(THE RECORDS)

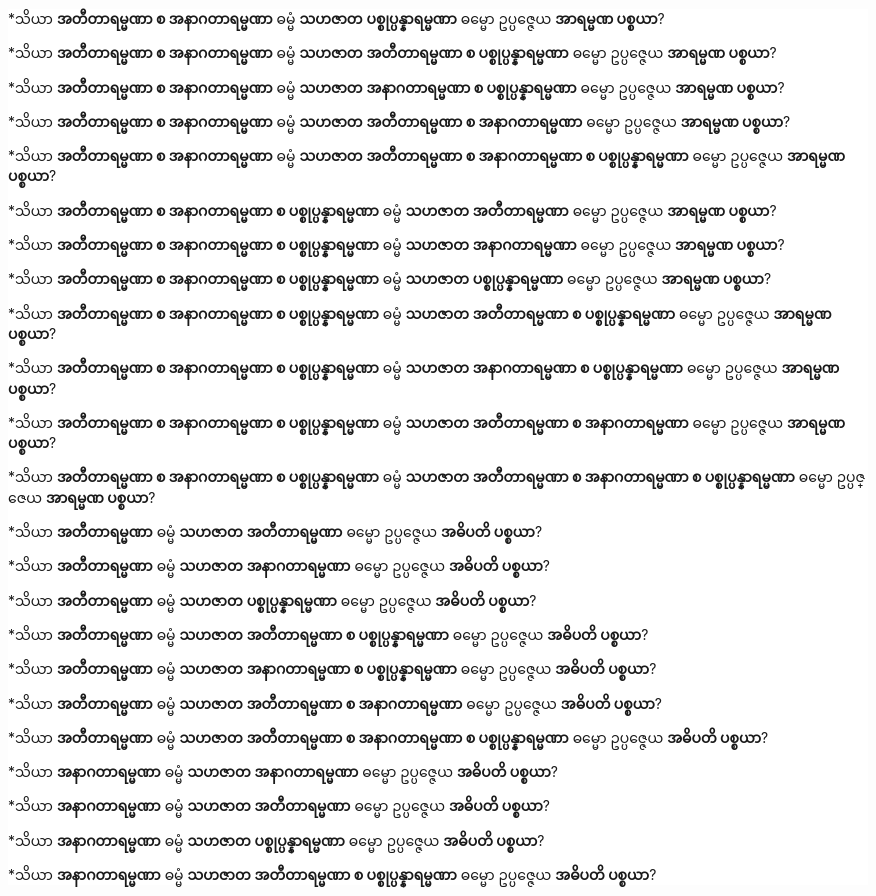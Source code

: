   *သိယာ **အတီတာရမ္မဏာ စ အနာဂတာရမ္မဏာ** ဓမ္မံ **သဟဇာတ** **ပစ္စုပ္ပန္နာရမ္မဏာ** ဓမ္မော ဥပ္ပဇ္ဇေယ **အာရမ္မဏ ပစ္စယာ**?

   *သိယာ **အတီတာရမ္မဏာ စ အနာဂတာရမ္မဏာ** ဓမ္မံ **သဟဇာတ** **အတီတာရမ္မဏာ စ ပစ္စုပ္ပန္နာရမ္မဏာ** ဓမ္မော ဥပ္ပဇ္ဇေယ **အာရမ္မဏ ပစ္စယာ**?

   *သိယာ **အတီတာရမ္မဏာ စ အနာဂတာရမ္မဏာ** ဓမ္မံ **သဟဇာတ** **အနာဂတာရမ္မဏာ စ ပစ္စုပ္ပန္နာရမ္မဏာ** ဓမ္မော ဥပ္ပဇ္ဇေယ **အာရမ္မဏ ပစ္စယာ**?

   *သိယာ **အတီတာရမ္မဏာ စ အနာဂတာရမ္မဏာ** ဓမ္မံ **သဟဇာတ** **အတီတာရမ္မဏာ စ အနာဂတာရမ္မဏာ** ဓမ္မော ဥပ္ပဇ္ဇေယ **အာရမ္မဏ ပစ္စယာ**?

   *သိယာ **အတီတာရမ္မဏာ စ အနာဂတာရမ္မဏာ** ဓမ္မံ **သဟဇာတ** **အတီတာရမ္မဏာ စ အနာဂတာရမ္မဏာ စ ပစ္စုပ္ပန္နာရမ္မဏာ** ဓမ္မော ဥပ္ပဇ္ဇေယ **အာရမ္မဏ ပစ္စယာ**?

   *သိယာ **အတီတာရမ္မဏာ စ အနာဂတာရမ္မဏာ စ ပစ္စုပ္ပန္နာရမ္မဏာ** ဓမ္မံ **သဟဇာတ** **အတီတာရမ္မဏာ** ဓမ္မော ဥပ္ပဇ္ဇေယ **အာရမ္မဏ ပစ္စယာ**?

   *သိယာ **အတီတာရမ္မဏာ စ အနာဂတာရမ္မဏာ စ ပစ္စုပ္ပန္နာရမ္မဏာ** ဓမ္မံ **သဟဇာတ** **အနာဂတာရမ္မဏာ** ဓမ္မော ဥပ္ပဇ္ဇေယ **အာရမ္မဏ ပစ္စယာ**?

   *သိယာ **အတီတာရမ္မဏာ စ အနာဂတာရမ္မဏာ စ ပစ္စုပ္ပန္နာရမ္မဏာ** ဓမ္မံ **သဟဇာတ** **ပစ္စုပ္ပန္နာရမ္မဏာ** ဓမ္မော ဥပ္ပဇ္ဇေယ **အာရမ္မဏ ပစ္စယာ**?

   *သိယာ **အတီတာရမ္မဏာ စ အနာဂတာရမ္မဏာ စ ပစ္စုပ္ပန္နာရမ္မဏာ** ဓမ္မံ **သဟဇာတ** **အတီတာရမ္မဏာ စ ပစ္စုပ္ပန္နာရမ္မဏာ** ဓမ္မော ဥပ္ပဇ္ဇေယ **အာရမ္မဏ ပစ္စယာ**?

   *သိယာ **အတီတာရမ္မဏာ စ အနာဂတာရမ္မဏာ စ ပစ္စုပ္ပန္နာရမ္မဏာ** ဓမ္မံ **သဟဇာတ** **အနာဂတာရမ္မဏာ စ ပစ္စုပ္ပန္နာရမ္မဏာ** ဓမ္မော ဥပ္ပဇ္ဇေယ **အာရမ္မဏ ပစ္စယာ**?

   *သိယာ **အတီတာရမ္မဏာ စ အနာဂတာရမ္မဏာ စ ပစ္စုပ္ပန္နာရမ္မဏာ** ဓမ္မံ **သဟဇာတ** **အတီတာရမ္မဏာ စ အနာဂတာရမ္မဏာ** ဓမ္မော ဥပ္ပဇ္ဇေယ **အာရမ္မဏ ပစ္စယာ**?

   *သိယာ **အတီတာရမ္မဏာ စ အနာဂတာရမ္မဏာ စ ပစ္စုပ္ပန္နာရမ္မဏာ** ဓမ္မံ **သဟဇာတ** **အတီတာရမ္မဏာ စ အနာဂတာရမ္မဏာ စ ပစ္စုပ္ပန္နာရမ္မဏာ** ဓမ္မော ဥပ္ပဇ္ဇေယ **အာရမ္မဏ ပစ္စယာ**?

   *သိယာ **အတီတာရမ္မဏာ** ဓမ္မံ **သဟဇာတ** **အတီတာရမ္မဏာ** ဓမ္မော ဥပ္ပဇ္ဇေယ **အဓိပတိ ပစ္စယာ**?

   *သိယာ **အတီတာရမ္မဏာ** ဓမ္မံ **သဟဇာတ** **အနာဂတာရမ္မဏာ** ဓမ္မော ဥပ္ပဇ္ဇေယ **အဓိပတိ ပစ္စယာ**?

   *သိယာ **အတီတာရမ္မဏာ** ဓမ္မံ **သဟဇာတ** **ပစ္စုပ္ပန္နာရမ္မဏာ** ဓမ္မော ဥပ္ပဇ္ဇေယ **အဓိပတိ ပစ္စယာ**?

   *သိယာ **အတီတာရမ္မဏာ** ဓမ္မံ **သဟဇာတ** **အတီတာရမ္မဏာ စ ပစ္စုပ္ပန္နာရမ္မဏာ** ဓမ္မော ဥပ္ပဇ္ဇေယ **အဓိပတိ ပစ္စယာ**?

   *သိယာ **အတီတာရမ္မဏာ** ဓမ္မံ **သဟဇာတ** **အနာဂတာရမ္မဏာ စ ပစ္စုပ္ပန္နာရမ္မဏာ** ဓမ္မော ဥပ္ပဇ္ဇေယ **အဓိပတိ ပစ္စယာ**?

   *သိယာ **အတီတာရမ္မဏာ** ဓမ္မံ **သဟဇာတ** **အတီတာရမ္မဏာ စ အနာဂတာရမ္မဏာ** ဓမ္မော ဥပ္ပဇ္ဇေယ **အဓိပတိ ပစ္စယာ**?

   *သိယာ **အတီတာရမ္မဏာ** ဓမ္မံ **သဟဇာတ** **အတီတာရမ္မဏာ စ အနာဂတာရမ္မဏာ စ ပစ္စုပ္ပန္နာရမ္မဏာ** ဓမ္မော ဥပ္ပဇ္ဇေယ **အဓိပတိ ပစ္စယာ**?

   *သိယာ **အနာဂတာရမ္မဏာ** ဓမ္မံ **သဟဇာတ** **အနာဂတာရမ္မဏာ** ဓမ္မော ဥပ္ပဇ္ဇေယ **အဓိပတိ ပစ္စယာ**?

   *သိယာ **အနာဂတာရမ္မဏာ** ဓမ္မံ **သဟဇာတ** **အတီတာရမ္မဏာ** ဓမ္မော ဥပ္ပဇ္ဇေယ **အဓိပတိ ပစ္စယာ**?

   *သိယာ **အနာဂတာရမ္မဏာ** ဓမ္မံ **သဟဇာတ** **ပစ္စုပ္ပန္နာရမ္မဏာ** ဓမ္မော ဥပ္ပဇ္ဇေယ **အဓိပတိ ပစ္စယာ**?

   *သိယာ **အနာဂတာရမ္မဏာ** ဓမ္မံ **သဟဇာတ** **အတီတာရမ္မဏာ စ ပစ္စုပ္ပန္နာရမ္မဏာ** ဓမ္မော ဥပ္ပဇ္ဇေယ **အဓိပတိ ပစ္စယာ**?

(End THE RECORDS)

■ **DESCRIPTION OF THE TASK**
Every line above from the line with "ပစ္စုပ္ပန္နာရမ္မဏာ** ဓမ္မံ **သဟဇာတ** **အတီတာရမ္မဏာ**" to the line with "ပစ္စုပ္ပန္နာရမ္မဏာ** ဓမ္မံ **သဟဇာတ** **အနာဂတာရမ္မဏာ**", both included, must be reproduced exactly, and no other line may appear.

■ **ANSWER TO THIS EXERCISE**
   *သိယာ **အတီတာရမ္မဏာ စ အနာဂတာရမ္မဏာ စ ပစ္စုပ္ပန္နာရမ္မဏာ** ဓမ္မံ **သဟဇာတ** **အတီတာရမ္မဏာ** ဓမ္မော ဥပ္ပဇ္ဇေယ **အာရမ္မဏ ပစ္စယာ**?

   *သိယာ **အတီတာရမ္မဏာ စ အနာဂတာရမ္မဏာ စ ပစ္စုပ္ပန္နာရမ္မဏာ** ဓမ္မံ **သဟဇာတ** **အနာဂတာရမ္မဏာ** ဓမ္မော ဥပ္ပဇ္ဇေယ **အာရမ္မဏ ပစ္စယာ**?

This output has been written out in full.